In dialogo con Alfonso Dell'Erario il giornalista milanese per molti anni direttore del “Corriere della Sera” e de “Il Sole 24 ORE”, dal 2015 presidente dell'Associazione Vidas di Milano, ha affrontato i temi di attualità a partire dalla ragione del libro che nel titolo “Ci salveremo”, frase pronunciata da Aldo Moro nella Costituente che lascia spazio alla speranza di un’Italia in attesa di una riscossa.
“Sentivo il bisogno di raccontare qualcosa di buono e non la patologia del sistema, di mettere in luce la parte di bene e le virtù che distinguono il nostro paese, ricco di volontariato”.

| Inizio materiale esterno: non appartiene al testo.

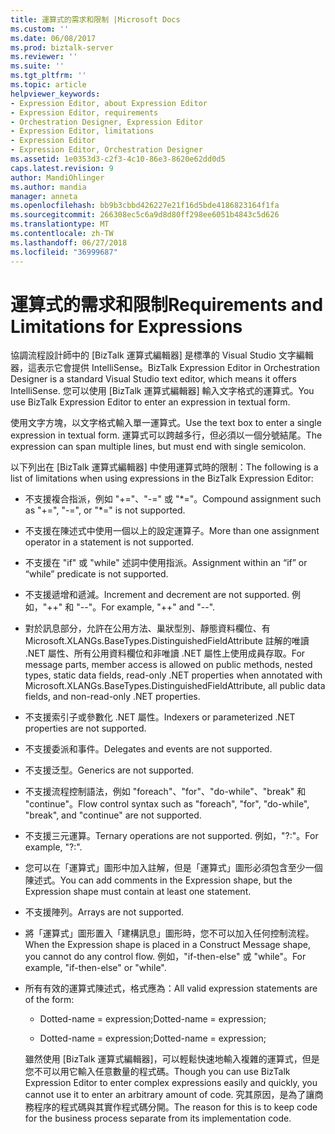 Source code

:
 ```yaml
---
title: 運算式的需求和限制 |Microsoft Docs
ms.custom: ''
ms.date: 06/08/2017
ms.prod: biztalk-server
ms.reviewer: ''
ms.suite: ''
ms.tgt_pltfrm: ''
ms.topic: article
helpviewer_keywords:
- Expression Editor, about Expression Editor
- Expression Editor, requirements
- Orchestration Designer, Expression Editor
- Expression Editor, limitations
- Expression Editor
- Expression Editor, Orchestration Designer
ms.assetid: 1e0353d3-c2f3-4c10-86e3-8620e62dd0d5
caps.latest.revision: 9
author: MandiOhlinger
ms.author: mandia
manager: anneta
ms.openlocfilehash: bb9b3cbbd426227e21f16d5bde4186823164f1fa
ms.sourcegitcommit: 266308ec5c6a9d8d80ff298ee6051b4843c5d626
ms.translationtype: MT
ms.contentlocale: zh-TW
ms.lasthandoff: 06/27/2018
ms.locfileid: "36999687"
---
```

# <a name="requirements-and-limitations-for-expressions"></a><span data-ttu-id="89617-102">運算式的需求和限制</span><span class="sxs-lookup"><span data-stu-id="89617-102">Requirements and Limitations for Expressions</span></span>
<span data-ttu-id="89617-103">協調流程設計師中的 [BizTalk 運算式編輯器] 是標準的 Visual Studio 文字編輯器，這表示它會提供 IntelliSense。</span><span class="sxs-lookup"><span data-stu-id="89617-103">BizTalk Expression Editor in Orchestration Designer is a standard Visual Studio text editor, which means it offers IntelliSense.</span></span> <span data-ttu-id="89617-104">您可以使用 [BizTalk 運算式編輯器] 輸入文字格式的運算式。</span><span class="sxs-lookup"><span data-stu-id="89617-104">You use BizTalk Expression Editor to enter an expression in textual form.</span></span>  
  
 <span data-ttu-id="89617-105">使用文字方塊，以文字格式輸入單一運算式。</span><span class="sxs-lookup"><span data-stu-id="89617-105">Use the text box to enter a single expression in textual form.</span></span> <span data-ttu-id="89617-106">運算式可以跨越多行，但必須以一個分號結尾。</span><span class="sxs-lookup"><span data-stu-id="89617-106">The expression can span multiple lines, but must end with single semicolon.</span></span>  
  
 <span data-ttu-id="89617-107">以下列出在 [BizTalk 運算式編輯器] 中使用運算式時的限制：</span><span class="sxs-lookup"><span data-stu-id="89617-107">The following is a list of limitations when using expressions in the BizTalk Expression Editor:</span></span>  
  
- <span data-ttu-id="89617-108">不支援複合指派，例如 "+="、"-=" 或 "\*="。</span><span class="sxs-lookup"><span data-stu-id="89617-108">Compound assignment such as "+=", "-=", or "\*=" is not supported.</span></span>  
  
- <span data-ttu-id="89617-109">不支援在陳述式中使用一個以上的設定運算子。</span><span class="sxs-lookup"><span data-stu-id="89617-109">More than one assignment operator in a statement is not supported.</span></span>  
  
- <span data-ttu-id="89617-110">不支援在 "if" 或 "while" 述詞中使用指派。</span><span class="sxs-lookup"><span data-stu-id="89617-110">Assignment within an “if” or “while” predicate is not supported.</span></span>  
  
- <span data-ttu-id="89617-111">不支援遞增和遞減。</span><span class="sxs-lookup"><span data-stu-id="89617-111">Increment and decrement are not supported.</span></span> <span data-ttu-id="89617-112">例如，"++" 和 "--"。</span><span class="sxs-lookup"><span data-stu-id="89617-112">For example, "++" and "--".</span></span>  
  
- <span data-ttu-id="89617-113">對於訊息部分，允許在公用方法、巢狀型別、靜態資料欄位、有 Microsoft.XLANGs.BaseTypes.DistinguishedFieldAttribute 註解的唯讀 .NET 屬性、所有公用資料欄位和非唯讀 .NET 屬性上使用成員存取。</span><span class="sxs-lookup"><span data-stu-id="89617-113">For message parts, member access is allowed on public methods, nested types, static data fields, read-only .NET properties when annotated with Microsoft.XLANGs.BaseTypes.DistinguishedFieldAttribute, all public data fields, and non-read-only .NET properties.</span></span>  
  
- <span data-ttu-id="89617-114">不支援索引子或參數化 .NET 屬性。</span><span class="sxs-lookup"><span data-stu-id="89617-114">Indexers or parameterized .NET properties are not supported.</span></span>  
  
- <span data-ttu-id="89617-115">不支援委派和事件。</span><span class="sxs-lookup"><span data-stu-id="89617-115">Delegates and events are not supported.</span></span>  
  
- <span data-ttu-id="89617-116">不支援泛型。</span><span class="sxs-lookup"><span data-stu-id="89617-116">Generics are not supported.</span></span>  
  
- <span data-ttu-id="89617-117">不支援流程控制語法，例如 "foreach"、"for"、"do-while"、"break" 和 "continue"。</span><span class="sxs-lookup"><span data-stu-id="89617-117">Flow control syntax such as "foreach", "for", "do-while", "break", and "continue" are not supported.</span></span>  
  
- <span data-ttu-id="89617-118">不支援三元運算。</span><span class="sxs-lookup"><span data-stu-id="89617-118">Ternary operations are not supported.</span></span> <span data-ttu-id="89617-119">例如，"?:"。</span><span class="sxs-lookup"><span data-stu-id="89617-119">For example, "?:".</span></span>  
  
- <span data-ttu-id="89617-120">您可以在「運算式」圖形中加入註解，但是「運算式」圖形必須包含至少一個陳述式。</span><span class="sxs-lookup"><span data-stu-id="89617-120">You can add comments in the Expression shape, but the Expression shape must contain at least one statement.</span></span>  
  
- <span data-ttu-id="89617-121">不支援陣列。</span><span class="sxs-lookup"><span data-stu-id="89617-121">Arrays are not supported.</span></span>  
  
- <span data-ttu-id="89617-122">將「運算式」圖形置入「建構訊息」圖形時，您不可以加入任何控制流程。</span><span class="sxs-lookup"><span data-stu-id="89617-122">When the Expression shape is placed in a Construct Message shape, you cannot do any control flow.</span></span> <span data-ttu-id="89617-123">例如，"if-then-else" 或 "while"。</span><span class="sxs-lookup"><span data-stu-id="89617-123">For example, "if-then-else" or "while".</span></span>  
  
- <span data-ttu-id="89617-124">所有有效的運算式陳述式，格式應為：</span><span class="sxs-lookup"><span data-stu-id="89617-124">All valid expression statements are of the form:</span></span>  
  
  -   <span data-ttu-id="89617-125">Dotted-name = expression;</span><span class="sxs-lookup"><span data-stu-id="89617-125">Dotted-name = expression;</span></span>  
  
  -   <span data-ttu-id="89617-126">Dotted-name = expression;</span><span class="sxs-lookup"><span data-stu-id="89617-126">Dotted-name = expression;</span></span>  
  
  <span data-ttu-id="89617-127">雖然使用 [BizTalk 運算式編輯器]，可以輕鬆快速地輸入複雜的運算式，但是您不可以用它輸入任意數量的程式碼。</span><span class="sxs-lookup"><span data-stu-id="89617-127">Though you can use BizTalk Expression Editor to enter complex expressions easily and quickly, you cannot use it to enter an arbitrary amount of code.</span></span> <span data-ttu-id="89617-128">究其原因，是為了讓商務程序的程式碼與其實作程式碼分開。</span><span class="sxs-lookup"><span data-stu-id="89617-128">The reason for this is to keep code for the business process separate from its implementation code.</span></span>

Del resto De Bortoli dal 2015 è presidente dell'Associazione Vidas di Milano, un’associazione laica che difende il diritto del malato e o offre assistenza socio-sanitaria ai malati con gravi patologie. Ma l’Italia ha tanti difetti, la mancanza di una immigrazione ordinata, il record dell’evasione fiscale, il rischio di una nuova crisi finanziaria, il grave impoverimento decennale paragonabile a quello di una guerra mondiale, la disuguaglianza sociale, la crisi demografica e la perdita di tanti cervelli in fuga all’estero. “La colpa ricade sulla nostra generazione - ha aggiunto De Bortoli - che ha consumato il presente e mangiato il futuro ai giovani. I nostri nonni e genitori non ci hanno tanti debiti. Negli ultimi 14 anni sono stati pagati oltre 1000 miliardi di euro in interessi passivi (e paghiamo di meno perché siamo nell’euro), denaro sottratto agli investimenti, alla scuola e alla sanità”. Tra gli altri temi discussi la perdita della memoria familiare e collettiva...
Dionigi Roggero
ARTICOLO COMPLETO SUL NUMERO IN EDICOLA VENERDI' (f. Luigi Angelino, il saluto di Serena Monina)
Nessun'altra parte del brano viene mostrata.